[Items listed in a dataset]
☆ ☆ ☆ ☆ ☆

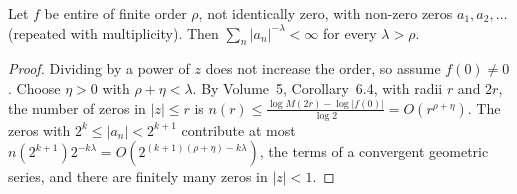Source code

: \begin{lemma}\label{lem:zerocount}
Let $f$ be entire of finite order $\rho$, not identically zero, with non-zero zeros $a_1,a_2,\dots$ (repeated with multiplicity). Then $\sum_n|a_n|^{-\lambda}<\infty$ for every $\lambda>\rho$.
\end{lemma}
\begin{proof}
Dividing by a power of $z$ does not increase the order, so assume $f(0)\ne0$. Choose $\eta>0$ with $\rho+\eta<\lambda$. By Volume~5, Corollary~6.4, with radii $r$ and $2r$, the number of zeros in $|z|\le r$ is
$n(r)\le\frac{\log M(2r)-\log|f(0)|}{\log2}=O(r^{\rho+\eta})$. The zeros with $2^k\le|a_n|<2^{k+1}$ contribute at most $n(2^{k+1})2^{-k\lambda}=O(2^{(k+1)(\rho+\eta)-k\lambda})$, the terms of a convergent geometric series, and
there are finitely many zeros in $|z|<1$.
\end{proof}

☆ ☆ ☆ ☆ ☆

Instructions for the task: Each record is to be written out exactly. No picture goes in.

Exercise solution:
Source code

: \begin{lemma}\label{lem:zerocount}
Let $f$ be entire of finite order $\rho$, not identically zero, with non-zero zeros $a_1,a_2,\dots$ (repeated with multiplicity). Then $\sum_n|a_n|^{-\lambda}<\infty$ for every $\lambda>\rho$.
\end{lemma}
\begin{proof}
Dividing by a power of $z$ does not increase the order, so assume $f(0)\ne0$. Choose $\eta>0$ with $\rho+\eta<\lambda$. By Volume~5, Corollary~6.4, with radii $r$ and $2r$, the number of zeros in $|z|\le r$ is
$n(r)\le\frac{\log M(2r)-\log|f(0)|}{\log2}=O(r^{\rho+\eta})$. The zeros with $2^k\le|a_n|<2^{k+1}$ contribute at most $n(2^{k+1})2^{-k\lambda}=O(2^{(k+1)(\rho+\eta)-k\lambda})$, the terms of a convergent geometric series, and
there are finitely many zeros in $|z|<1$.
\end{proof}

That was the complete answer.